A little break from rural idyll yesterday to pop up to London’s Garden Museum for the first in this year’s ever-inspiring lecture series that is VISTA.

This time it was the Dutch garden historian Leo den Dulk, talking about all things Hollandic and especially the New Perennials/Dutch Wave/Prairie Planting/Insert Label As Required Movement (that’s the trouble with Movements: everyone thinks they thought of it first). This is the subject of an absorbing exhibition at the Museum, which has plumped for Dutch Wave and has gathered together a wonderful and insightful collection of snippets about Piet Oudolf, Henk Gerritsen, and those they have influenced in Holland and here.

It was, as always, a wide-ranging and thought-provoking discussion which would take a blog post the length of a small book to do justice to: so I’ll limit myself to the following little gems of inspiration and snippets of things I never knew before but do now.

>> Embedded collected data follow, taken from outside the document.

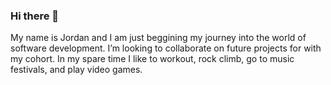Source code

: ### Hi there 👋

<!--
**JordanSnyder32/JordanSnyder32** is a ✨ _special_ ✨ repository because its `README.md` (this file) appears on your GitHub profile.

Here are some ideas to get you started:

- 🔭 I’m currently working on learning the fundamentals of software development
- 🌱 I’m currently learning how to use gitHub.
- 👯 I’m looking to collaborate on future projects for with my cohort.
- 🤔 I’m looking for help with ...
- 💬 Ask me about ...
- 📫 How to reach me: ...
- 😄 Pronouns: he/him
- ⚡ Fun fact: I like to climb, game, and workout.
-->
My name is Jordan and I am just beggining my journey into the world of software development.
I’m looking to collaborate on future projects for with my cohort.
In my spare time I like to workout, rock climb, go to music festivals, and play video games.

Henk Gerritsen is a seriously good artist. There are a couple of his sketches in the exhibition and they are just beautiful.

The Dutch ‘New’ Wave started in the 1920s and isn’t new at all if you’re Dutch. It arose from a reaction against formal planting – herbaceous borders and the like – when young designers turned instead to informal, indigenous plants, many of which had never been worked with before, and did interesting things with them, later involving lots of crisply clipped yew by way of contrast. Leo was referring to them as ‘mainstream’ by the 1930s – a good 60 years before the movement arrived here.

Piet Oudolf is actually pronounced Peet Owdolf, not Peet Oodolf. Am very embarrassed that I have been saying it wrong for years.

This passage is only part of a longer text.